Problem to solve:
Transcribe the data exactly, omitting whatever pictures it holds.
Start of Provided data
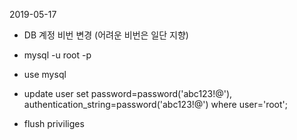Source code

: 2019-05-17 
 - DB 계정 비번 변경 (어려운 비번은 일단 지향) 

 - mysql -u root -p 
 - use mysql
 - update user set password=password('abc123!@'), authentication_string=password('abc123!@') where user='root';
 - flush priviliges

 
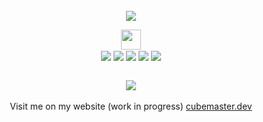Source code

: <div align="center">
  <br>
  <img src="https://readme-typing-svg.demolab.com?font=Intellij+Jetbrains&pause=1000&width=435&lines=I'm+a+hobby+developer" />
</div>
<p align="center">
  <img src = "https://media2.giphy.com/media/QssGEmpkyEOhBCb7e1/giphy.gif?cid=ecf05e47a0n3gi1bfqntqmob8g9aid1oyj2wr3ds3mg700bl&rid=giphy.gif" width = 32px> 
  <br>
  <img align="center" src="https://img.shields.io/badge/python-3670A0?style=for-the-badge&logo=python&logoColor=ffdd54"></img>
  <img align="center" src="https://img.shields.io/badge/mysql-%2300f.svg?style=for-the-badge&logo=mysql&logoColor=white"></img>
  <img align="center" src="https://img.shields.io/badge/sqlite-%2307405e.svg?style=for-the-badge&logo=sqlite&logoColor=white"></img>
  <img align="center" src="https://img.shields.io/badge/Linux-FCC624?style=for-the-badge&logo=linux&logoColor=black"></img>
  <img align="center" src="https://img.shields.io/badge/docker-%230db7ed.svg?style=for-the-badge&logo=docker&logoColor=white"></img>
</p>
<div align="center">
<br>
<img src="https://visitcount.itsvg.in/api?id=cube-m4st3r&icon=0&color=0"></img>
</div>
<div align="center">
  <br>
  Visit me on my website (work in progress)
  <a href="https://cubemaster.dev">cubemaster.dev</a>
</div>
End of Provided data
Task response:
Source code

: 2019-05-17 
 - DB 계정 비번 변경 (어려운 비번은 일단 지향) 

 - mysql -u root -p 
 - use mysql
 - update user set password=password('abc123!@'), authentication_string=password('abc123!@') where user='root';
 - flush priviliges

 
Source code

: <div align="center">
  <br>
  <img src="https://readme-typing-svg.demolab.com?font=Intellij+Jetbrains&pause=1000&width=435&lines=I'm+a+hobby+developer" />
</div>
<p align="center">
  <img src = "https://media2.giphy.com/media/QssGEmpkyEOhBCb7e1/giphy.gif?cid=ecf05e47a0n3gi1bfqntqmob8g9aid1oyj2wr3ds3mg700bl&rid=giphy.gif" width = 32px> 
  <br>
  <img align="center" src="https://img.shields.io/badge/python-3670A0?style=for-the-badge&logo=python&logoColor=ffdd54"></img>
  <img align="center" src="https://img.shields.io/badge/mysql-%2300f.svg?style=for-the-badge&logo=mysql&logoColor=white"></img>
  <img align="center" src="https://img.shields.io/badge/sqlite-%2307405e.svg?style=for-the-badge&logo=sqlite&logoColor=white"></img>
  <img align="center" src="https://img.shields.io/badge/Linux-FCC624?style=for-the-badge&logo=linux&logoColor=black"></img>
  <img align="center" src="https://img.shields.io/badge/docker-%230db7ed.svg?style=for-the-badge&logo=docker&logoColor=white"></img>
</p>
<div align="center">
<br>
<img src="https://visitcount.itsvg.in/api?id=cube-m4st3r&icon=0&color=0"></img>
</div>
<div align="center">
  <br>
  Visit me on my website (work in progress)
  <a href="https://cubemaster.dev">cubemaster.dev</a>
</div>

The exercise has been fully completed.